Since MarkLogic indexes elements by their name, it is not automatically going to make a distinction between the various <group> elements you have, because they have the same name. That said, certain queries will still run maximally fast, such as when you want to restrict your results to a particular attribute value, using a simple XPath expression like this: //group[@type eq 'widget']. MarkLogic Server will use its Universal Index to avoid reading any documents that don't have a <group> element whose "type" attribute is equal to "widget". So we're okay so far.

But there are still a few issues here. For one thing, your code will not be very readable. This expression:

//group[@type eq 'widget']/item[@type eq 'sprocket']

is pretty noisy compared to, for example:

//widgets/sprocket

which is what your code would look like if you used more descriptive element names.

The other issue is that you may run into some problems when you want to start doing more advanced things, like word search in subsets of your documents. Specifically, if you want to restrict your search results to all group elements except widget groups, that will be challenging. (Fields can help you do the converse, but in that case you may have to enumerate all the ones you are interested in getting results for.)

Another issue with the above design is that, despite the potential benefit of being data-driven and extensible, it is not possible to apply schema constraints that are unique to specific classes of <group> elements (at least in W3C XML Schemas). You can't, for example, restrict the content of <group> elements to <sprocket> and <gear> elements only when its type attribute is "widget". If you want different content models, then you need to use different element names. Starting off with generic <group> elements may lead you down a slippery slope. You'll find yourself using other generic names like "item", and even then you won't be able to effectively restrict the "type" values to only the applicable ones.

Here's what an arguably better (and more readable) schema design would look like:

<doc>
  <widgets>
    <sprocket>...</sprocket>
    ...
  </widgets>
  <employees>
    <executive>...</executive>
    ...
  </employees>
  <places>
    <city>...</city>
    ...
  </places>
</doc>

To conclude, there are lots of good reasons to use descriptive, unique element names whenever possible. Doing so plays nicely with human readers, XQuery, XSLT, XML Schemas, and MarkLogic Server.

Comments

  • There's quite a strong case for generic naming too.   - Descriptive, unique element names means frequent changes to a Schema so will only be practical in environments where this is realistic.  - Having descriptive, unique elements means having a very verbose Schema.
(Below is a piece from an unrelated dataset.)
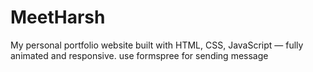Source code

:# MeetHarsh
My personal portfolio website built with HTML, CSS, JavaScript — fully animated and responsive.
use formspree for sending message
This has disadvantages compared to a compact, intuitive schema which does not require alot of effort to understand. - In application development, creating new elements every time you add a new piece of functionality means you will probably have to write some XSLT / XQuery before the functionality works. - I do not agree that descriptive elements make for easier to read or maintain XSLT / XQuery. Using many different XML elements complicates code sharing between nodes. It also complicates some of the inheritance possibilities available in XSLT, for example <xsl:next-match/>. - With the introduction of conditional typing in the 1.1 Schema spec perhaps the Schema constraints argument you gave reveals more a shortcoming of the Schema 1.0 specification rather than XML design in general. 
    • The ultimate design question depends a lot on the application. For example, many applications don't use schemas at all. In that case, unique element names will perform optimally in MarkLogic out of the box without any enumeration required (in a schema or elsewhere). On the other hand, using generic names with @class or @type attributes *will* require enumeration (as attribute-value-constrained fields in MarkLogic). I agree that re-use of local, generic element names (such as &lt;title> or &lt;name>) is generally a good thing (for simplifying both schema and application code). In MarkLogic, you need to jump through some hoops to get optimal performance in that case (such as pre-processing of content to rename or add an attribute to ensure uniqueness), but this is something that will become easier in the future.
  • Would someone be able to tell me what programming language works better with MarLogic, .NET or Java? is there any link or arcticle available online I can check?
  • On the other hand consider div[contains(concat(' ', @class, ' '), ' widget ')]/..., the idiom common for processing XHTML, a moderately popular XML-based dialect...
    • XHTML? Never heard of it... ;-) Seriously though, you make a good point. You won't always have the option of using this design pattern (hence "whenever possible"). The predicate in the expression you wrote won't be fully resolved from MarkLogic's indexes. All that means is that some "filtering" will be required (checking inside the documents to ensure the constraint is met rather than knowing from the indexes alone). So it will work; it just won't be as automatically fast. What you do from there depends on various factors, including how many documents need to be searched. If it's a relatively small amount, then it may not be an issue at all; MarkLogic's caching will make this query much faster than if, say, you were reading and parsing XML documents off the file system. But if you're dealing with millions of documents, you'll probably want to do some content processing to ensure the relevant data is indexed.
      • Probably we should have added an htmlclass() function to avoid the need for the spaces and to make this probably very common case easier both for people to write and for optimisers. The pattern is fine otherwise for other reasons, of course.
        • I think this also works (slightly longer but a bit simpler): <code>div[tokenize(normalize-space(@class),' ') = 'widget']</code>